- [TASK DESCRIPTION]
Write every line below out again exactly, images omitted.
### ENTRIES SUPPLIED ###
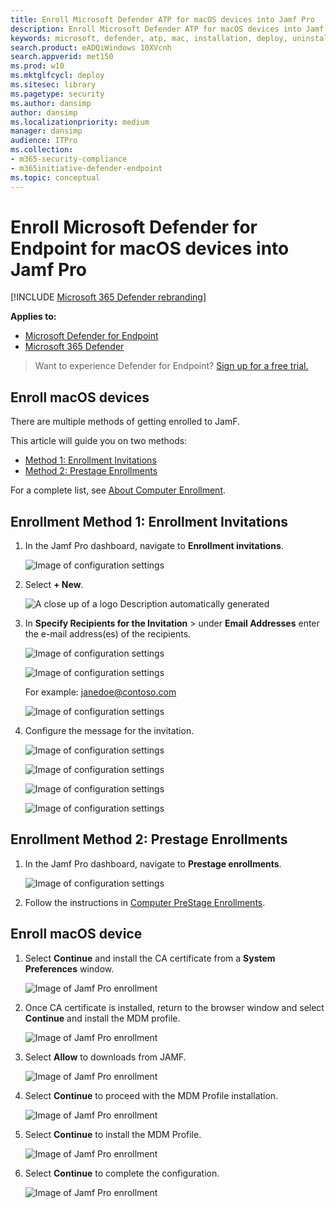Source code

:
 ```yaml
---
title: Enroll Microsoft Defender ATP for macOS devices into Jamf Pro 
description: Enroll Microsoft Defender ATP for macOS devices into Jamf Pro 
keywords: microsoft, defender, atp, mac, installation, deploy, uninstallation, intune, jamfpro, macos, catalina, mojave, high sierra
search.product: eADQiWindows 10XVcnh
search.appverid: met150
ms.prod: w10
ms.mktglfcycl: deploy
ms.sitesec: library
ms.pagetype: security
ms.author: dansimp
author: dansimp
ms.localizationpriority: medium
manager: dansimp
audience: ITPro
ms.collection: 
- m365-security-compliance 
- m365initiative-defender-endpoint 
ms.topic: conceptual
---
```


# Enroll Microsoft Defender for Endpoint for macOS devices into Jamf Pro 

[!INCLUDE [Microsoft 365 Defender rebranding](../../includes/microsoft-defender.md)]


**Applies to:**
- [Microsoft Defender for Endpoint](https://go.microsoft.com/fwlink/p/?linkid=2146631)
- [Microsoft 365 Defender](https://go.microsoft.com/fwlink/?linkid=2118804)

> Want to experience Defender for Endpoint? [Sign up for a free trial.](https://www.microsoft.com/microsoft-365/windows/microsoft-defender-atp?ocid=docs-wdatp-investigateip-abovefoldlink)

## Enroll macOS devices

There are multiple methods of getting enrolled to JamF.

This article will guide you on two methods:

- [Method 1:  Enrollment Invitations](#enrollment-method-1-enrollment-invitations)
- [Method 2:  Prestage Enrollments](#enrollment-method-2-prestage-enrollments)

For a complete list, see [About Computer Enrollment](https://docs.jamf.com/9.9/casper-suite/administrator-guide/About_Computer_Enrollment.html).


## Enrollment Method 1: Enrollment Invitations

1. In the Jamf Pro dashboard, navigate to **Enrollment invitations**.

    ![Image of configuration settings](images/a347307458d6a9bbfa88df7dbe15398f.png)

2. Select **+ New**.

    ![A close up of a logo Description automatically generated](images/b6c7ad56d50f497c38fc14c1e315456c.png)

3. In **Specify Recipients for the Invitation** > under **Email Addresses** enter the e-mail address(es) of the recipients.

    ![Image of configuration settings](images/718b9d609f9f77c8b13ba88c4c0abe5d.png)

    ![Image of configuration settings](images/ae3597247b6bc7c5347cf56ab1e820c0.png)

    For example: janedoe@contoso.com

    ![Image of configuration settings](images/4922c0fcdde4c7f73242b13bf5e35c19.png)

4. Configure the message for the invitation.

    ![Image of configuration settings](images/ce580aec080512d44a37ff8e82e5c2ac.png)

    ![Image of configuration settings](images/5856b765a6ce677caacb130ca36b1a62.png)

    ![Image of configuration settings](images/3ced5383a6be788486d89d407d042f28.png)

    ![Image of configuration settings](images/54be9c6ed5b24cebe628dc3cd9ca4089.png)

## Enrollment Method 2: Prestage Enrollments

1. In the Jamf Pro dashboard, navigate to **Prestage enrollments**.

    ![Image of configuration settings](images/6fd0cb2bbb0e60a623829c91fd0826ab.png)

2. Follow the instructions in [Computer PreStage Enrollments](https://docs.jamf.com/9.9/casper-suite/administrator-guide/Computer_PreStage_Enrollments.html).

## Enroll macOS device

1. Select **Continue** and install the CA certificate from a **System Preferences** window.

    ![Image of Jamf Pro enrollment](images/jamfpro-ca-certificate.png)

2. Once CA certificate is installed, return to the browser window and select **Continue** and install the MDM profile. 

    ![Image of Jamf Pro enrollment](images/jamfpro-install-mdm-profile.png)

3. Select **Allow** to downloads from JAMF.

    ![Image of Jamf Pro enrollment](images/jamfpro-download.png)

4. Select **Continue** to proceed with the MDM Profile installation. 

    ![Image of Jamf Pro enrollment](images/jamfpro-install-mdm.png)

5. Select **Continue** to install the MDM Profile.

    ![Image of Jamf Pro enrollment](images/jamfpro-mdm-unverified.png)

6. Select **Continue**  to complete the configuration. 

    ![Image of Jamf Pro enrollment](images/jamfpro-mdm-profile.png)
###
- [WORKED SOLUTION]
Source code

:
 ```yaml
---
title: Enroll Microsoft Defender ATP for macOS devices into Jamf Pro 
description: Enroll Microsoft Defender ATP for macOS devices into Jamf Pro 
keywords: microsoft, defender, atp, mac, installation, deploy, uninstallation, intune, jamfpro, macos, catalina, mojave, high sierra
search.product: eADQiWindows 10XVcnh
search.appverid: met150
ms.prod: w10
ms.mktglfcycl: deploy
ms.sitesec: library
ms.pagetype: security
ms.author: dansimp
author: dansimp
ms.localizationpriority: medium
manager: dansimp
audience: ITPro
ms.collection: 
- m365-security-compliance 
- m365initiative-defender-endpoint 
ms.topic: conceptual
---
```


# Enroll Microsoft Defender for Endpoint for macOS devices into Jamf Pro 

[!INCLUDE [Microsoft 365 Defender rebranding](../../includes/microsoft-defender.md)]


**Applies to:**
- [Microsoft Defender for Endpoint](https://go.microsoft.com/fwlink/p/?linkid=2146631)
- [Microsoft 365 Defender](https://go.microsoft.com/fwlink/?linkid=2118804)

> Want to experience Defender for Endpoint? [Sign up for a free trial.](https://www.microsoft.com/microsoft-365/windows/microsoft-defender-atp?ocid=docs-wdatp-investigateip-abovefoldlink)

## Enroll macOS devices

There are multiple methods of getting enrolled to JamF.

This article will guide you on two methods:

- [Method 1:  Enrollment Invitations](#enrollment-method-1-enrollment-invitations)
- [Method 2:  Prestage Enrollments](#enrollment-method-2-prestage-enrollments)

For a complete list, see [About Computer Enrollment](https://docs.jamf.com/9.9/casper-suite/administrator-guide/About_Computer_Enrollment.html).


## Enrollment Method 1: Enrollment Invitations

1. In the Jamf Pro dashboard, navigate to **Enrollment invitations**.

    ![Image of configuration settings](images/a347307458d6a9bbfa88df7dbe15398f.png)

2. Select **+ New**.

    ![A close up of a logo Description automatically generated](images/b6c7ad56d50f497c38fc14c1e315456c.png)

3. In **Specify Recipients for the Invitation** > under **Email Addresses** enter the e-mail address(es) of the recipients.

    ![Image of configuration settings](images/718b9d609f9f77c8b13ba88c4c0abe5d.png)

    ![Image of configuration settings](images/ae3597247b6bc7c5347cf56ab1e820c0.png)

    For example: janedoe@contoso.com

    ![Image of configuration settings](images/4922c0fcdde4c7f73242b13bf5e35c19.png)

4. Configure the message for the invitation.

    ![Image of configuration settings](images/ce580aec080512d44a37ff8e82e5c2ac.png)

    ![Image of configuration settings](images/5856b765a6ce677caacb130ca36b1a62.png)

    ![Image of configuration settings](images/3ced5383a6be788486d89d407d042f28.png)

    ![Image of configuration settings](images/54be9c6ed5b24cebe628dc3cd9ca4089.png)

## Enrollment Method 2: Prestage Enrollments

1. In the Jamf Pro dashboard, navigate to **Prestage enrollments**.

    ![Image of configuration settings](images/6fd0cb2bbb0e60a623829c91fd0826ab.png)

2. Follow the instructions in [Computer PreStage Enrollments](https://docs.jamf.com/9.9/casper-suite/administrator-guide/Computer_PreStage_Enrollments.html).

## Enroll macOS device

1. Select **Continue** and install the CA certificate from a **System Preferences** window.

    ![Image of Jamf Pro enrollment](images/jamfpro-ca-certificate.png)

2. Once CA certificate is installed, return to the browser window and select **Continue** and install the MDM profile. 

    ![Image of Jamf Pro enrollment](images/jamfpro-install-mdm-profile.png)

3. Select **Allow** to downloads from JAMF.

    ![Image of Jamf Pro enrollment](images/jamfpro-download.png)

4. Select **Continue** to proceed with the MDM Profile installation. 

    ![Image of Jamf Pro enrollment](images/jamfpro-install-mdm.png)

5. Select **Continue** to install the MDM Profile.

    ![Image of Jamf Pro enrollment](images/jamfpro-mdm-unverified.png)

6. Select **Continue**  to complete the configuration. 

    ![Image of Jamf Pro enrollment](images/jamfpro-mdm-profile.png)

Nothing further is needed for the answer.